Epistemic Status: I was bored so I wrote this, forgetting that I was probably making a poor attempt of reinventing some wheel, and realising how I forgot to solve

Motivation: To formulate the stereotypical “Obedience Test” in game theory terms.

The idea came into my mind when I saw the “Three CIA Candidates” joke:

The goal of the test was stated as “To know that you will follow instructions, no matter what.”, and apparently the sure-fire way to know this is to let the subject make a choice of harming themselves (or troubling their conscience) or to disobey command. Obedience is taken as the willingness to put oneself and their own conscience under harm in order to obey the command.
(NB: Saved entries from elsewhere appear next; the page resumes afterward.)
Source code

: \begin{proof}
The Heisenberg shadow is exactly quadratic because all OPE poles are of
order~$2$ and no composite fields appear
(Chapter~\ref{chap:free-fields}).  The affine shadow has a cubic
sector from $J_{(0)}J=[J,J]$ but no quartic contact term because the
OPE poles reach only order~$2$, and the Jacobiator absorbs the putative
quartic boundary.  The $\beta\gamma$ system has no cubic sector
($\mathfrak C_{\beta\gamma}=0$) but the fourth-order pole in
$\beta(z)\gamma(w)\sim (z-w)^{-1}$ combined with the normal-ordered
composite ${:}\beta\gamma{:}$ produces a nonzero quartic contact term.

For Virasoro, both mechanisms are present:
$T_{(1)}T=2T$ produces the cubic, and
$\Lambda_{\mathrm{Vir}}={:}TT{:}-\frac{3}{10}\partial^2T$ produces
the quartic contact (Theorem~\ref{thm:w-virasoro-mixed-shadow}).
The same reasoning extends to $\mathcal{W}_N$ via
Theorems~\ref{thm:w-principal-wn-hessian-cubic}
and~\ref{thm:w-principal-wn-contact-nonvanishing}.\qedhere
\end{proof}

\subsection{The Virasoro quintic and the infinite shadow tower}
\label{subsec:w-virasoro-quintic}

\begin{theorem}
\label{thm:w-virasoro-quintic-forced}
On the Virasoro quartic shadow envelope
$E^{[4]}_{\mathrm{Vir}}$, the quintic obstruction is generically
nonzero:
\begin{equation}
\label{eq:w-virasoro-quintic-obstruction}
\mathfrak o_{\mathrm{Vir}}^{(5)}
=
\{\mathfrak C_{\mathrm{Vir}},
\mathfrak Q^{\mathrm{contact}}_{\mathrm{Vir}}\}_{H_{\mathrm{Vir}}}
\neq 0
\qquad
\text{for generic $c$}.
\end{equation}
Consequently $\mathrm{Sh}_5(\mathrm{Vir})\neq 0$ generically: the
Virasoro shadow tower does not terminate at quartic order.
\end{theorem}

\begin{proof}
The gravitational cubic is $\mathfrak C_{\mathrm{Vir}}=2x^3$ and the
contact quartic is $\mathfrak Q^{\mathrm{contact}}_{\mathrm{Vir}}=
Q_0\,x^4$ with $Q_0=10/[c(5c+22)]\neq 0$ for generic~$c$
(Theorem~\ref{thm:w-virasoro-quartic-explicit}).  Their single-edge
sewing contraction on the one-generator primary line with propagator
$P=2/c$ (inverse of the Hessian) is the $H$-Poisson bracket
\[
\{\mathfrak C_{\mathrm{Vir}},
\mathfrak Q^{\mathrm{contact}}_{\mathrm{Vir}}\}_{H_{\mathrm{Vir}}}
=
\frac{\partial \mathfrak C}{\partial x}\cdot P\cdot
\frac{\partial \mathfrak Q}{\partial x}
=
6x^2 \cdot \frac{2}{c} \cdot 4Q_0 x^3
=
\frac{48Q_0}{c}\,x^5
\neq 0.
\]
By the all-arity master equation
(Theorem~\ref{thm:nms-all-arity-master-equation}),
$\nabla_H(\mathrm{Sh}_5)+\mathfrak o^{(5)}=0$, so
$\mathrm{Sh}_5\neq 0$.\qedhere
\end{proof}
And the command in the obedience test probably serves little or no higher purpose other than being a test, and would probably appear so. (Arguably, if the subject believes the test serves a higher purpose, the instructor may still need to find out what happens when him and the purpose contradicts each other)

This pattern seems sensible, although maybe not logically vigorous.

I can think of a few other examples with similar logic:

God tested whether Abraham would be willing to sacrifice his beloved son Isaac, and when Abraham was about to kill Isaac the Angel of the Lord (to God’s credit compared to the other examples) stopped Abraham and acknowledged that Abraham showed his fear towards God.

Ancient Chinese general Wu Qi allegedly (this incident’s historicity was under question) murdered his wife, who was from the State of Qi (the enemy of the State of Lu, which Wu Qi was serving under), as the Lu leadership was hesitant to assign Wu Qi as an army commander concerning his loyalty.

Tokugawa Ieyasu executed his own wife Lady Tsukiyama and forced his first son Nobuyasu to suicide, when his ally/master Oda Nobunaga showed allegations that Tsukiyama conspired against the Oda Clan.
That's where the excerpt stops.